Combat in Warhawk takes place on foot, in ground vehicles like the 4x4 and tank, and in the titular Warhawk: a combination high-speed fighter jet and VTOL weapons platform. DLC packs later added a heavily-armed dropship that could transport ground vehicles through the air, an APC that served as a mobile spawn point, and a jetpack.
Warhawk became very popular among the hardcore, competitive multiplayer crowd, and received frequent accolades from players and press alike for its fast, visceral gameplay and tight game balance.
I was a game designer on the core product, primarily responsible for laying out pickups and spawn points throughout all the maps, and developing and maintaining the design tools by which we did that. I also wrote all the in-game flavor text, created the load screens, and designed the game playlists for our official dedicated servers. And finally, I managed the overall game balance and weapon and vehicle tuning.
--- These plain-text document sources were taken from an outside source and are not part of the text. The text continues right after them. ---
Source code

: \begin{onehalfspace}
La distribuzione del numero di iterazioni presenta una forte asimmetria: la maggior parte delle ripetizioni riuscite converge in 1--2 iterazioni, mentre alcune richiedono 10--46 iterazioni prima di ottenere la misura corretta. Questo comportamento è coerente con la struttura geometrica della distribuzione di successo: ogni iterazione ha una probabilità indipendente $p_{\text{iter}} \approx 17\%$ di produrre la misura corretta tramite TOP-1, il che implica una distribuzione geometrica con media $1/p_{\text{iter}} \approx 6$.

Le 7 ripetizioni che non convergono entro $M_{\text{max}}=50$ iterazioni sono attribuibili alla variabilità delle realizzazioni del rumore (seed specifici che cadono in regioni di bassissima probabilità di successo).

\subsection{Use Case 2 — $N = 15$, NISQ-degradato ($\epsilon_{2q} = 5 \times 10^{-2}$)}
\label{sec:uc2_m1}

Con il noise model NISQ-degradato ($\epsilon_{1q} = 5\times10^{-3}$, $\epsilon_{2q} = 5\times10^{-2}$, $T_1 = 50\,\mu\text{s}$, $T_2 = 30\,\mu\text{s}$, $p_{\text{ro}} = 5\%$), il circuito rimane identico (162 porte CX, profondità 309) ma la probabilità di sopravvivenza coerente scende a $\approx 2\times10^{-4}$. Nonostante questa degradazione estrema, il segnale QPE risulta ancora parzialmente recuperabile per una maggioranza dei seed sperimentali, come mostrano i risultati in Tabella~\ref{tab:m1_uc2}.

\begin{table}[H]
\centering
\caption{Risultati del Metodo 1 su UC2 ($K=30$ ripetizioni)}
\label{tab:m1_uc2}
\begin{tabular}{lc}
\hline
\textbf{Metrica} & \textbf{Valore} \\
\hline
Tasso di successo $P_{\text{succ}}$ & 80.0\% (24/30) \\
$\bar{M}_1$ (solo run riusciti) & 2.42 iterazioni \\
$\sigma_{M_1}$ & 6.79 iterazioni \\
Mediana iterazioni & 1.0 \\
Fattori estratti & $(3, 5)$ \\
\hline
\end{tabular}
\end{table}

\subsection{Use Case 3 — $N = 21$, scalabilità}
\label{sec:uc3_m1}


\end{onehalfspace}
Once we transitioned into DLC production I moved into a lead design role, where I was instrumental in the concept and design of each of the three packs. I also built the early in-game blockouts for the “Omega Factory” and “Tau Crater” levels.
Warhawk was my first AAA title, and it’s here that I learned how large-scale game production actually works: how teams are organized, how game direction and game design differ, what the technical infrastructure of a large team looks like, etc.
I joined Incognito Entertainment as a junior designer. By the time Warhawk shipped I had become de facto team lead for design, and after a large portion of the studio split off to found a new company, we who remained went on to produce three DLC packs for which I acted as design lead. DLC is an incredible opportunity to practice executing full production cycles quickly, and by the time I’d gotten through three of them I had a pretty solid grasp of how to take a product from concept to completion.